**What you have to do:**
Among the records below, find each line containing the word "display" and copy it.

**Information provided:**
________
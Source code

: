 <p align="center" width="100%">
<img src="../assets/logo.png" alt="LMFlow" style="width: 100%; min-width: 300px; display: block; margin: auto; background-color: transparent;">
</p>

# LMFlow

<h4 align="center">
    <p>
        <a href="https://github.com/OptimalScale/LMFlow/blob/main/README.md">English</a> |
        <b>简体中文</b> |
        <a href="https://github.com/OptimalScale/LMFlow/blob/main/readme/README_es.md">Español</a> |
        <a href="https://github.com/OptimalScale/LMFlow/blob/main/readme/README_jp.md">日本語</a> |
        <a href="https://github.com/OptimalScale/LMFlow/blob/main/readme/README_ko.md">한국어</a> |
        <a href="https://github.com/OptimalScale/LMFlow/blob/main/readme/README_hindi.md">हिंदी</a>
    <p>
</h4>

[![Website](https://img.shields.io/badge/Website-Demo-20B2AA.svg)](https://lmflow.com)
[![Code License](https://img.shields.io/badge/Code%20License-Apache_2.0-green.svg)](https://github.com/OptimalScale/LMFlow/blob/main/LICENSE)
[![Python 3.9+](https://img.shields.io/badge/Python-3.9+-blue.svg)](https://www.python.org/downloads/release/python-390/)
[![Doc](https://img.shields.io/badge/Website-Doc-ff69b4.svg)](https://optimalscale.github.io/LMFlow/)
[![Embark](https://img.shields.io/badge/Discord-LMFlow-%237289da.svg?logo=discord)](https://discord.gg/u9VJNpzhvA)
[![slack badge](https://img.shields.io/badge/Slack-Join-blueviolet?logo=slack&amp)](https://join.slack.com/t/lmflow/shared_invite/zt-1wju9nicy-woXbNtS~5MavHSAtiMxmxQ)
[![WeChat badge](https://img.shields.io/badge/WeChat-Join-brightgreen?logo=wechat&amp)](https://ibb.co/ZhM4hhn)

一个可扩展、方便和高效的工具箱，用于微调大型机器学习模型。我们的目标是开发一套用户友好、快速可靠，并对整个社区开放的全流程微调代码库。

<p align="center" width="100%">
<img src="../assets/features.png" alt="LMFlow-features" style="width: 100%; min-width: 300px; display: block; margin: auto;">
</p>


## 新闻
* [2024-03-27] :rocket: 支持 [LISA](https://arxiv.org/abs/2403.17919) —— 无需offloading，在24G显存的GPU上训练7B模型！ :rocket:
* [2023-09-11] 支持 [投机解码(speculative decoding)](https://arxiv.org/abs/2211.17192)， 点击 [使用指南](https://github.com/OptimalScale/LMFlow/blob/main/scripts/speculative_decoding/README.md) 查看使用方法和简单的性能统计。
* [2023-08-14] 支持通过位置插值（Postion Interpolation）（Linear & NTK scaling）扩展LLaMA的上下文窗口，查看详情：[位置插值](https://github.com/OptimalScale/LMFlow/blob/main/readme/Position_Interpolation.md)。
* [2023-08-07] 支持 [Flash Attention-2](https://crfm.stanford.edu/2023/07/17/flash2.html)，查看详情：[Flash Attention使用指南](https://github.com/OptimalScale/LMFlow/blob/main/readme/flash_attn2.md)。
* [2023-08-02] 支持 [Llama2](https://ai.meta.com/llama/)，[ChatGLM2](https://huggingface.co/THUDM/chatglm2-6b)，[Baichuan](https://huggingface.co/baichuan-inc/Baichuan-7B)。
________
**Solution to the exercise:**
<img src="../assets/logo.png" alt="LMFlow" style="width: 100%; min-width: 300px; display: block; margin: auto; background-color: transparent;">
<img src="../assets/features.png" alt="LMFlow-features" style="width: 100%; min-width: 300px; display: block; margin: auto;">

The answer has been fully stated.